Have you ever hit a man? Made him feel worthless? Isolated him from friends and family? Stalked him at work? It feels weird being asked those questions, I’ll admit it. Usually they go the other way around with women being asked if the man in their life is aggressive, physical or controlling with them.
But a new study from the British University of Cumbria last week came to a startling conclusion: Not only are ladies just as likely to hit as men are but we’re more likely to use “serious threats, intimidation and physical violence” than the gents. So much for the “gentler sex?”
The researchers asked over 1,000 young men and women to fill out a questionnaire about interpersonal violence, checking boxes for things they had done to a partner. The results showed that women are more likely to use physical aggression than men but they also have a clear desire to control their partners. “It wasn’t just pushing and shoving — some people were circling the boxes for things like beating up, kicking and threatening to use a weapon,” said lead researcher Elizabeth Bates, Ph.D. “In terms of high levels of control and aggression, there was no difference between men and women.”

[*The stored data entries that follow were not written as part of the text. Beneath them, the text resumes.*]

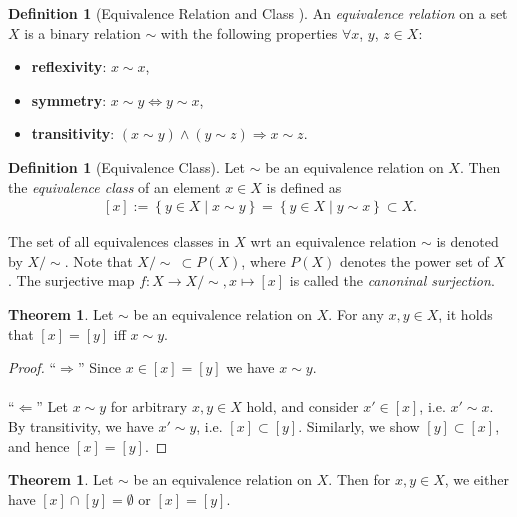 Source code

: \documentclass[12pt, a4paper]{article}
\numberwithin{equation}{section}
\theoremstyle{definition}
\theoremstyle{definition}
\newtheorem{defn}[thm]{Definition} %
\newtheorem{theorem}[thm]{Theorem}
\begin{document}
	\begin{defn}[Equivalence Relation and Class \cite{equivalence_relation}]\label{defn:equivalence_relation}
		An \textit{equivalence relation} on a set $X$ is a binary relation $\sim$ with the following properties $\forall x$, $y$, $z \in X$: 
		\begin{itemize}
			\item \textbf{reflexivity}: $x\sim x$, 
			\item \textbf{symmetry}: $x \sim y\Leftrightarrow y\sim x$, 
			\item  \textbf{transitivity}: $\left(x\sim y\right) \wedge \left(y\sim z\right)\Rightarrow x\sim z$.  
		\end{itemize}
	\end{defn}

	\begin{defn}[Equivalence Class]
		Let $\sim$ be an equivalence relation on $X$. Then the \textit{equivalence class} of an element $x\in X$ is defined as 
		\begin{align}
			\left[x\right] := \left\{y\in X \mid x\sim y \right\} = \left\{ y\in X \mid y\sim x \right\} \subset X. 
		\end{align}
	
		The set of all equivalences classes in $X$ wrt an equivalence relation $\sim$ is denoted by $X/\sim$. Note that $X/\sim\ \subset P(X)$, where $P(X)$ denotes the power set of $X$ \cite{src:quotient_set_X_by_equivalence_relation}. The surjective map $f: X\rightarrow X/\sim, x\mapsto [x]$ is called the \textit{canoninal surjection}.
	\end{defn}

	\begin{theorem}\label{thrm:characterization_equivalence_classes}
		Let $\sim$ be an equivalence relation on $X$. For any $x, y\in X$, it holds that $[x] = [y]$ iff $x\sim y$.
	\end{theorem}
	
	\begin{proof}
		\enquote{$\Longrightarrow$} Since $x\in[x] = [y]$ we have $x\sim y$.
		\\ \\
		\enquote{$\Longleftarrow$} Let $x\sim y$ for arbitrary $x, y\in X$ hold, and consider $x'\in [x]$, i.e. $x'\sim x$. By transitivity, we have $x' \sim y$, i.e. $[x] \subset [y]$. Similarly, we show $[y]\subset [x]$, and hence $[x] = [y]$.
	\end{proof}

	\begin{theorem}
		Let $\sim$ be an equivalence relation on $X$. Then for $x, y\in X$, we either have $[x] \cap [y] = \emptyset$ or $[x] = [y]$.
	\end{theorem}
\end{document}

You may notice that I keep using the third-person writing about this. I’m honestly having a really hard time understanding this research. Personally I’ve never hit or threatened anyone with violence and certainly not someone I was in a relationship with. Moreover I can’t think of a single girl who I know that has hit someone and it wasn’t out of self-defense. I may be biased as I worked at an emergency shelter and as a rape crisis counselor for years so I’ve heard many, many experiences from women who were terribly harmed by a male loved one. Occasionally we got the odd call from a man (which we took just as seriously) but by and large it was man-on-woman violence. So are women really “intimate terrorists?” Really?
Yet this research is very compelling. It needs to be replicated, preferably with other age groups in other countries, but I do think we as women should take it seriously. Perhaps we’ve given ourselves permission to be cruel because we think we can’t. Or that because we are often weaker and smaller, the results won’t be as catastrophic as if it were the reverse. But whether or not that is true, any victim of domestic violence can tell you that the real anguish is mental. It’s awful trying to reconcile with someone who says they love you and then does terrible things to you. And I’m sure the damage is real no matter the gender of the person being assaulted. Not to mention the social stigma men face in reporting domestic violence.

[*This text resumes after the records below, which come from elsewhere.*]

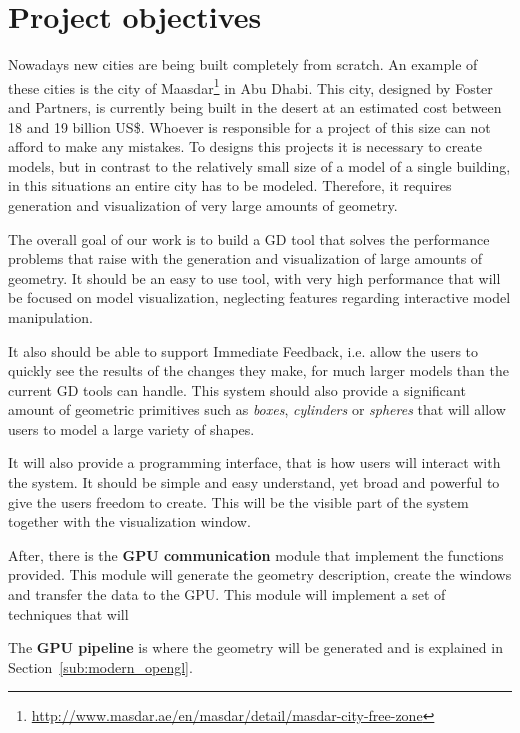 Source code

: 
\section{Project objectives} %
\label{sec:project_objectives}

Nowadays new cities are being built  completely from scratch. An example of these cities is the city of Maasdar\footnote{\url{http://www.masdar.ae/en/masdar/detail/masdar-city-free-zone}} in Abu Dhabi. This city, designed by Foster and Partners, is currently being built in the desert at an estimated cost between 18 and 19 billion US\$. Whoever is responsible for a project of this size can not afford to make any mistakes.
To designs this projects it is necessary to create models, but in contrast to the relatively small size of a model of a single building, in this situations an entire city has to be modeled. Therefore, it requires generation and visualization of very large amounts of geometry.

The overall goal of our work is to build a GD tool that solves the performance problems that raise with the generation and visualization of large amounts of geometry. It should be an easy to use tool, with very high performance that will be focused on model visualization, neglecting features regarding interactive model manipulation.

It also should be able to support Immediate Feedback, i.e. allow the users to quickly see the results of the changes they make, for much larger models than the current GD tools can handle. This system should also provide a significant amount of geometric primitives such as \emph{boxes}, \emph{cylinders} or \emph{spheres} that will allow users to model a large variety of shapes.

It will also provide a programming interface, that is how users will interact with the system. It should be simple and easy understand, yet broad and powerful to give the users freedom to create. This will be the visible part of the system together with the visualization window.

After, there is the \textbf{GPU communication} module that implement the functions provided. This module will generate the geometry description, create the windows and transfer the data to the GPU. This module will implement a set of techniques that will 

The \textbf{GPU pipeline} is where the geometry will be generated and is explained in Section~\ref{sub:modern_opengl}.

According to my husband, “It’s embarrassing enough that you got hit by a girl, telling anyone would make it that much more humiliating.”

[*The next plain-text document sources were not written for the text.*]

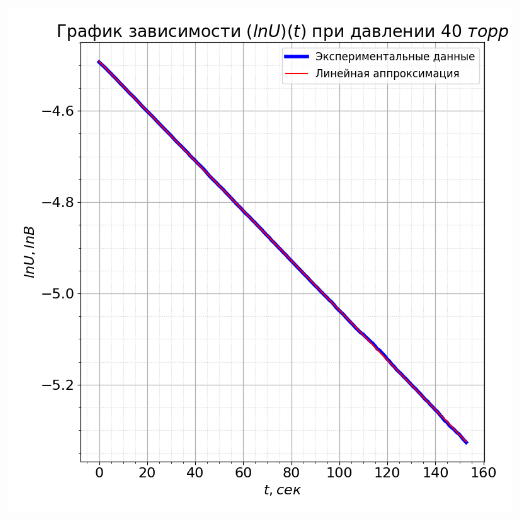 \documentclass[a4paper, 12pt]{article}
\begin{document}
        \begin{minipage}{0.47\textwidth}
            \includegraphics[width=1\linewidth]{graphs/log40.png}
        \end{minipage}
\end{document}
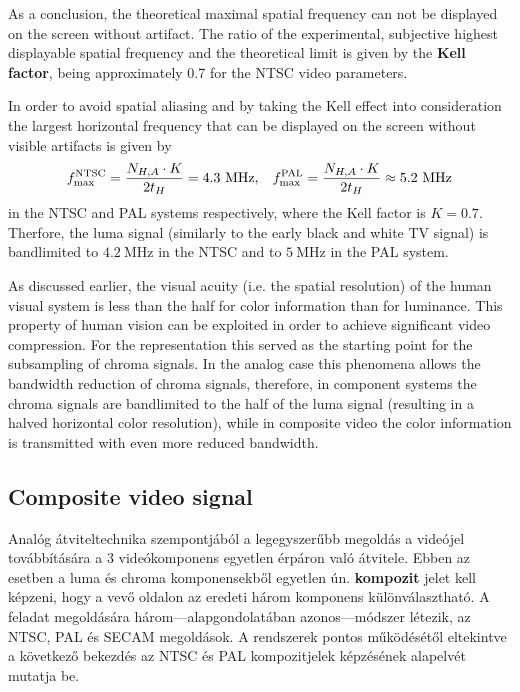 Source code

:As a conclusion, the theoretical maximal spatial frequency can not be displayed on the screen without artifact.
The ratio of the experimental, subjective highest displayable spatial frequency and the theoretical limit is given by the \textbf{Kell factor}, being approximately 0.7 for the NTSC video parameters.

In order to avoid spatial aliasing and by taking the Kell effect into consideration the largest horizontal frequency that can be displayed on the screen without visible artifacts is given by
\begin{equation}
f^{\mathrm{NTSC}}_{\mathrm{max}} = \frac{N_{H,A} \cdot K}{2 t_H} = 4.3~\mathrm{MHz},
\hspace{3mm}
f^{\mathrm{PAL}}_{\mathrm{max}} = \frac{N_{H,A} \cdot K}{2 t_H} \approx 5.2 ~\mathrm{MHz}
\end{equation}
in the NTSC and PAL systems respectively, where the Kell factor is $K = 0.7$.
Therfore, the luma signal (similarly to the early black and white TV signal) is bandlimited to $4.2~\mathrm{MHz}$ in the NTSC and to $5~\mathrm{MHz}$ in the PAL system.

\vspace{3mm}
As discussed earlier, the visual acuity (i.e. the spatial resolution) of the human visual system is less than the half for color information than for luminance.
This property of human vision can be exploited in order to achieve significant video compression.
For the \ycbcr representation this served as the starting point for the subsampling of chroma signals.
In the analog case this phenomena allows the bandwidth reduction of chroma signals, therefore, in component systems the chroma signals are bandlimited to the half of the luma signal (resulting in a halved horizontal color resolution), while in composite video the color information is transmitted with even more reduced bandwidth.

\subsection{Composite video signal}

Analóg átviteltechnika szempontjából a legegyszerűbb megoldás a videójel továbbítására a 3 videókomponens egyetlen érpáron való átvitele.
Ebben az esetben a luma és chroma komponensekből egyetlen ún. \textbf{kompozit} jelet kell képzeni, hogy a vevő oldalon az eredeti három komponens különválasztható.
A feladat megoldására három---alapgondolatában azonos---módszer létezik, az NTSC, PAL és SECAM megoldások.
A rendszerek pontos működésétől eltekintve a következő bekezdés az NTSC és PAL kompozitjelek képzésének alapelvét mutatja be.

Part of me wonders about the people taking the survey. Self-reporting is always sketchy. Perhaps the men checked fewer boxes because they know it isn’t socially acceptable or didn’t see their own actions as threatening, even where a woman might. Perhaps the women checked more boxes because our society treats women-on-men violence as cute and funny or even empowering. But it isn’t cute or funny and it certainly isn’t empowering. Both genders need to find other ways to resolve arguments than with intimate terrorism. Besides, it certainly doesn’t hurt us, as women, to admit that men can be victims of domestic violence as well, and in the end I think that the more conversation there is about this, the better. On both sides.